* **Problem requirements**: Across the data below, how many lines have the word "quantum" in them? Give the number and nothing else.

Stored entries
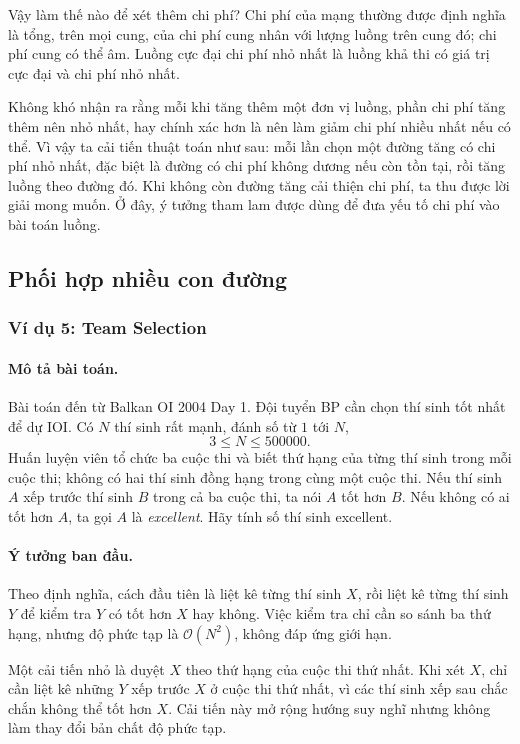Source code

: \documentclass[11pt]{article}
\newcommand{\Oh}{\mathcal{O}}
\begin{document}
Vậy làm thế nào để xét thêm chi phí? Chi phí của mạng thường được định nghĩa
là tổng, trên mọi cung, của chi phí cung nhân với lượng luồng trên cung đó;
chi phí cung có thể âm. Luồng cực đại chi phí nhỏ nhất là luồng khả thi có
giá trị cực đại và chi phí nhỏ nhất.

Không khó nhận ra rằng mỗi khi tăng thêm một đơn vị luồng, phần chi phí tăng
thêm nên nhỏ nhất, hay chính xác hơn là nên làm giảm chi phí nhiều nhất nếu có
thể. Vì vậy ta cải tiến thuật toán như sau: mỗi lần chọn một đường tăng có chi
phí nhỏ nhất, đặc biệt là đường có chi phí không dương nếu còn tồn tại, rồi
tăng luồng theo đường đó. Khi không còn đường tăng cải thiện chi phí, ta thu
được lời giải mong muốn. Ở đây, ý tưởng tham lam được dùng để đưa yếu tố chi
phí vào bài toán luồng.

\subsection{Phối hợp nhiều con đường}

\subsubsection{Ví dụ 5: Team Selection}

\paragraph{Mô tả bài toán.}
Bài toán đến từ Balkan OI 2004 Day 1. Đội tuyển BP cần chọn thí sinh tốt nhất
để dự IOI. Có $N$ thí sinh rất mạnh, đánh số từ $1$ tới $N$,
\[
  3\le N\le 500000.
\]
Huấn luyện viên tổ chức ba cuộc thi và biết thứ hạng của từng thí sinh trong
mỗi cuộc thi; không có hai thí sinh đồng hạng trong cùng một cuộc thi. Nếu
thí sinh $A$ xếp trước thí sinh $B$ trong cả ba cuộc thi, ta nói $A$ tốt hơn
$B$. Nếu không có ai tốt hơn $A$, ta gọi $A$ là \textit{excellent}. Hãy tính
số thí sinh excellent.

\paragraph{Ý tưởng ban đầu.}
Theo định nghĩa, cách đầu tiên là liệt kê từng thí sinh $X$, rồi liệt kê từng
thí sinh $Y$ để kiểm tra $Y$ có tốt hơn $X$ hay không. Việc kiểm tra chỉ cần
so sánh ba thứ hạng, nhưng độ phức tạp là $\Oh(N^2)$, không đáp ứng giới hạn.

Một cải tiến nhỏ là duyệt $X$ theo thứ hạng của cuộc thi thứ nhất. Khi xét
$X$, chỉ cần liệt kê những $Y$ xếp trước $X$ ở cuộc thi thứ nhất, vì các thí
sinh xếp sau chắc chắn không thể tốt hơn $X$. Cải tiến này mở rộng hướng suy
nghĩ nhưng không làm thay đổi bản chất độ phức tạp.
\end{document}
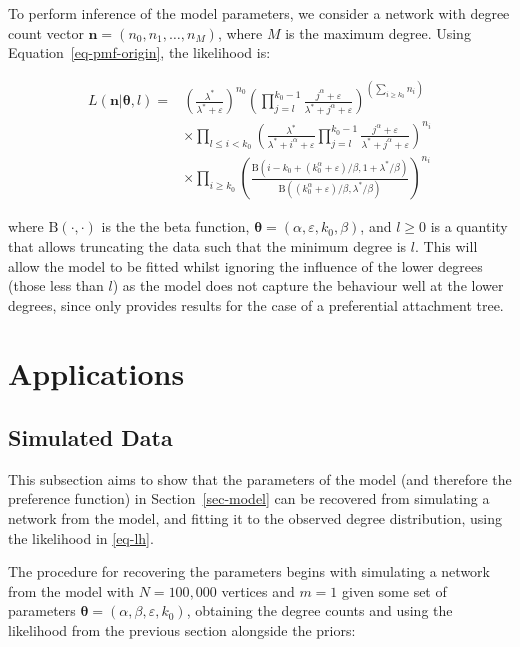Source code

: \documentclass[
  sn-basic,
]{sn-jnl}
\theoremstyle{plain}
\theoremstyle{plain}
\theoremstyle{remark}
\begin{document}
\newpage

To perform inference of the model parameters, we consider a network with
degree count vector \(\pmb n = (n_0, n_1, \ldots, n_M)\), where \(M\) is
the maximum degree. Using Equation~\ref{eq-pmf-origin}, the likelihood
is:

\begin{align*}
L(\pmb n | \pmb \theta,l) = &\left(\frac{\lambda^*}{\lambda^*+\varepsilon}\right)^{n_0}\left(\prod_{j=l}^{k_0-1}\frac{j^\alpha +\varepsilon}{\lambda^* + j^\alpha +\varepsilon}\right)^{\left(\sum_{i\ge k_0}n_{i}\right)} \\ &\times \prod_{l \le i<k_0}\left(\frac{\lambda^*}{\lambda^* +i^\alpha + \varepsilon } \prod_{j=l}^{k_0-1}\frac{j^\alpha + \varepsilon}{\lambda^* + j^\alpha + \varepsilon}\right)^{n_i}\\ &\times \prod_{i\ge k_0}\left(\frac{\text{B}(i-k_0 + (k_0^\alpha + \varepsilon)/\beta,1+\lambda^*/\beta)}{\text{B}((k_0^\alpha + \varepsilon)/\beta,\lambda^*/\beta)}\right)^{n_i}
\end{align*}\label{eq-lh}

where \(\text{B}(\cdot,\cdot)\) is the the beta function,
\(\pmb \theta = (\alpha, \varepsilon, k_0,\beta)\), and \(l\ge0\) is a
quantity that allows truncating the data such that the minimum degree is
\(l\). This will allow the model to be fitted whilst ignoring the
influence of the lower degrees (those less than \(l\)) as the model does
not capture the behaviour well at the lower degrees, since
\citet{rudas07} only provides results for the case of a preferential
attachment tree.

\section{Applications}\label{applications}

\subsection{Simulated Data}\label{sec-sim}

This subsection aims to show that the parameters of the model (and
therefore the preference function) in Section~\ref{sec-model} can be
recovered from simulating a network from the model, and fitting it to
the observed degree distribution, using the likelihood in \eqref{eq-lh}.

The procedure for recovering the parameters begins with simulating a
network from the model with \(N=100,000\) vertices and \(m=1\) given
some set of parameters
\(\pmb\theta = (\alpha, \beta, \varepsilon, k_0)\), obtaining the degree
counts and using the likelihood from the previous section alongside the
priors:
\end{document}
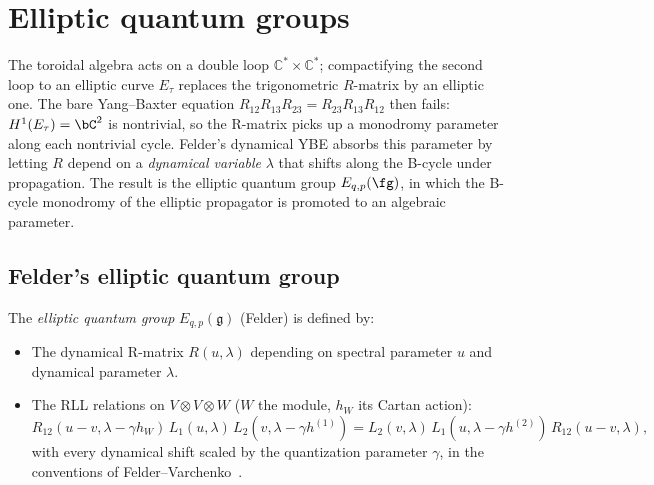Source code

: \section{Elliptic quantum groups}
\label{sec:elliptic-quantum}

The toroidal algebra acts on a double loop $\mathbb{C}^* \times \mathbb{C}^*$;
compactifying the second loop to an elliptic curve $E_\tau$ replaces the
trigonometric $R$-matrix by an elliptic one. The bare Yang--Baxter equation
$R_{12} R_{13} R_{23} = R_{23} R_{13} R_{12}$ then fails: $H^1(E_\tau) = \bC^2$
is nontrivial, so the R-matrix picks up a monodromy parameter along each
nontrivial cycle. Felder's dynamical YBE absorbs this parameter by letting
$R$ depend on a \emph{dynamical variable} $\lambda$ that shifts along the
B-cycle under propagation. The result is the elliptic quantum group
$E_{q,p}(\fg)$, in which the B-cycle monodromy of the elliptic propagator
is promoted to an algebraic parameter.

\subsection{Felder's elliptic quantum group}

\begin{definition}\label{def:elliptic-quantum}
The \emph{elliptic quantum group} $E_{q,p}(\mathfrak{g})$ (Felder) is defined by:
\begin{itemize}
\item The dynamical R-matrix $R(u, \lambda)$ depending on spectral parameter $u$
and dynamical parameter $\lambda$.
\item The RLL relations on $V \otimes V \otimes W$ ($W$ the module,
$h_W$ its Cartan action):
\[
R_{12}(u-v, \lambda - \gamma h_W)\, L_1(u, \lambda)\,
L_2(v, \lambda - \gamma h^{(1)})
= L_2(v, \lambda)\, L_1(u, \lambda - \gamma h^{(2)})\,
R_{12}(u-v, \lambda),
\]
with every dynamical shift scaled by the quantization parameter
$\gamma$, in the conventions of
Felder--Varchenko~\cite{FelderVarchenko96}.
\end{itemize}
\end{definition}

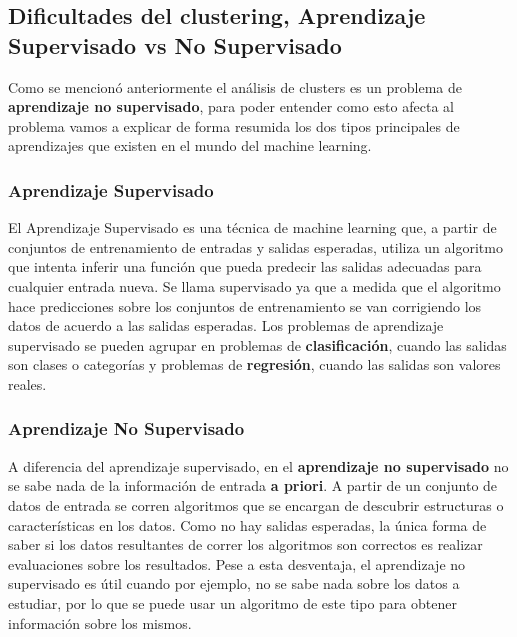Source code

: \documentclass[8pt,a4paper]{article}
\begin{document}
\subsection{Dificultades del clustering, Aprendizaje Supervisado vs No Supervisado}
Como se mencionó anteriormente el análisis de clusters es un problema de \textbf{aprendizaje no supervisado}, para poder entender como esto afecta al problema vamos a explicar de forma resumida los dos tipos principales de aprendizajes que existen en el mundo del machine learning.

\subsubsection*{Aprendizaje Supervisado}
El Aprendizaje Supervisado es una técnica de machine learning que, a partir de conjuntos de entrenamiento de entradas y salidas esperadas, utiliza un algoritmo que intenta inferir una función que pueda predecir las salidas adecuadas para cualquier entrada nueva. Se llama supervisado ya que a medida que el algoritmo hace predicciones sobre los conjuntos de entrenamiento se van corrigiendo los datos de acuerdo a las salidas esperadas. Los problemas de aprendizaje supervisado se pueden agrupar en problemas de \textbf{clasificación}, cuando las salidas son clases o categorías y problemas de \textbf{regresión}, cuando las salidas son valores reales.

\subsubsection*{Aprendizaje No Supervisado}
A diferencia del aprendizaje supervisado, en el \textbf{aprendizaje no supervisado} no se sabe nada de la información de entrada \textbf{a priori}. A partir de un conjunto de datos de entrada se corren algoritmos que se encargan de descubrir estructuras o características en los datos. Como no hay salidas esperadas, la única forma de saber si los datos resultantes de correr los algoritmos son correctos es realizar evaluaciones sobre los resultados. Pese a esta desventaja, el aprendizaje no supervisado es útil cuando por ejemplo, no se sabe nada sobre los datos a estudiar, por lo que se puede usar un algoritmo de este tipo para obtener información sobre los mismos.
\end{document}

* **Answer section**: 6